For me, the most upsetting thing is that so many South Africans have such low expectations when it comes to quality of life, that they don't think there is anything abnormal about becoming bed-ridden at the age of thirty-five, or being pre-terminal at forty-two. Sometimes I wonder if they view hospitals in the same way that they did in the dark ages: a place to come to die. It makes our work harder, and more demoralising by far. I used to wonder if patients waited so long because our government hospitals are such terrible places to be, but really, they're not. Yes, you may have to wait a few hours to be seen, and the staff may be unfriendly, but after that you'll get a warm, clean bed and three meals a day. Surely that beats hacking your lungs up in some drafty shack with no running water? I would think so.

3 comments:

You are brilliant! This is an issue I've often wondered about myself. My mother took forever to get her diabetes diagnosed. She just thought she was supposed to feel awful all the time, that that was what life was supposed to be like. For others I think it's a matter of pride, perhaps. As adults, we feel like we should be able to overcome something like a dodgy leg, that it's somehow humiliating to ask for help.

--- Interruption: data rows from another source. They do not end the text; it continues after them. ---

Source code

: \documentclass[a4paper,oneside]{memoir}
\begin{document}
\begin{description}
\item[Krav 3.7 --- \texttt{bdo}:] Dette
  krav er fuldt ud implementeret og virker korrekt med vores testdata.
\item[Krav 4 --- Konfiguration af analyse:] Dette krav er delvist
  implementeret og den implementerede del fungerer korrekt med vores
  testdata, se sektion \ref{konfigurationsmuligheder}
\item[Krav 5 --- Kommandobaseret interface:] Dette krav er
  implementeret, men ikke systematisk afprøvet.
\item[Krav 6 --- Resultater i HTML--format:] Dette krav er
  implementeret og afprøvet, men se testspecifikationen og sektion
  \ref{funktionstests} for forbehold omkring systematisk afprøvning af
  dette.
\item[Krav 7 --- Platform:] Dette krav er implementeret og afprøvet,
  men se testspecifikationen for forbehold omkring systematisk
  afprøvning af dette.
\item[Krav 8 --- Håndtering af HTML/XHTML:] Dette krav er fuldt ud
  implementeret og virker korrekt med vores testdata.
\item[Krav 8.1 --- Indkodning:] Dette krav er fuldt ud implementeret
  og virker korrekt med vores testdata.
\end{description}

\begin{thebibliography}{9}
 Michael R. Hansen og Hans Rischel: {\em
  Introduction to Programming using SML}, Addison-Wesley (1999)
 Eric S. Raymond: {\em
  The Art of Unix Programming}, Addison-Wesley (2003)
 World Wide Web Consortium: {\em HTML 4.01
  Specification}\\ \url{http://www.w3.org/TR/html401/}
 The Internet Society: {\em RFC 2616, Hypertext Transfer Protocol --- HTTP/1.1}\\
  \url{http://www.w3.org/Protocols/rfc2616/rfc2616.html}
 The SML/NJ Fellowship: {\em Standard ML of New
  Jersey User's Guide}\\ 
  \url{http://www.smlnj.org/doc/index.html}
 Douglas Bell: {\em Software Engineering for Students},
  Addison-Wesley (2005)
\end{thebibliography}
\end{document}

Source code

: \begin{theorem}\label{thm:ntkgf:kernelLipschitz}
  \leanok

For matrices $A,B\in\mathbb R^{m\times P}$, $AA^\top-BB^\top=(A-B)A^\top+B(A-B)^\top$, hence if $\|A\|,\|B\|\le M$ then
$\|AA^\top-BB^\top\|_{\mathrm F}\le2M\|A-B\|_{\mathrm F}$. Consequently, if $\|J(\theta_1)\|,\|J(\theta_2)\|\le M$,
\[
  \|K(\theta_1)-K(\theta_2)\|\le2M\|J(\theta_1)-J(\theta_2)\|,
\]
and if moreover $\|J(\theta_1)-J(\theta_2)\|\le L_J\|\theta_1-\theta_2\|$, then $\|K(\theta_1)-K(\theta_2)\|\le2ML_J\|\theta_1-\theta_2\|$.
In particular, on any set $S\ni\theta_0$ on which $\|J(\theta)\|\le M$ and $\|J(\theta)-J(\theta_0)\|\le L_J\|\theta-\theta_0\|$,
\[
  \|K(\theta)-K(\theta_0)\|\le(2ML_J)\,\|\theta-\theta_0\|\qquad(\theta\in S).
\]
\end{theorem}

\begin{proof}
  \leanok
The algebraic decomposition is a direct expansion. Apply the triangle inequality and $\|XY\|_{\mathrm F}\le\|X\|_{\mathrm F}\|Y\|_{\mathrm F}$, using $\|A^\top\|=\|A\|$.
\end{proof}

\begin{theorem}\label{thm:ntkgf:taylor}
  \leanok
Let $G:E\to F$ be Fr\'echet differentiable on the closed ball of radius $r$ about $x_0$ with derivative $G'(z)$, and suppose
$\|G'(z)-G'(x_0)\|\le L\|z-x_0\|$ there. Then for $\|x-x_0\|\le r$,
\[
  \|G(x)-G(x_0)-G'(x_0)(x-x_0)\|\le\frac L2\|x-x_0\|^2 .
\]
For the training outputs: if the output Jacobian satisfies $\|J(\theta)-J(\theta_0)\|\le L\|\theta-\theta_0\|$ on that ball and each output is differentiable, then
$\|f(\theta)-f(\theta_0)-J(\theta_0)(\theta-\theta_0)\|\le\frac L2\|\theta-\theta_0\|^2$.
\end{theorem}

And then there are those who hope that by ignoring it long enough, the problem will go away. I fear I may fall into the latter category when it comes to lumps and lesions. Cancer is just too scary.

This is probbably a really stupid question (- I know a lady like this, and I have often wondered why she waits so long to say how sick she is feeling) ...But could it be because so many South Africans, in this case, have no experience, through previous generations, of being helped when help is required? An acquired passiveness in diagnosing one's own ills, usually diagnosed for one by a paternal, totalitarian baas figure or stand-in? This is what I think in my lady's case, because she is in her 60's and grew up as a farm labourer's child. I don't know about a 36 year old.

Anonymous said...
July 02, 2009
 

Honestly, I'm one of those people who wait till things are at their worst before going to the doctor. Partly because I can't afford a medical aid yet (hopefully that will change in a month or 2)and the thought of the State Hospital somehow scare you and partly you don't want to hear bad news.

I've got what some doctors have said to be an ulcer. Yesterday another doctor said she thinks it's gallstones. I can't afford the sonar or gastroscopy, so now I will just HAVE to suffer until I can afford it and worry about what it is that is causing me so much pain. Does that make sense?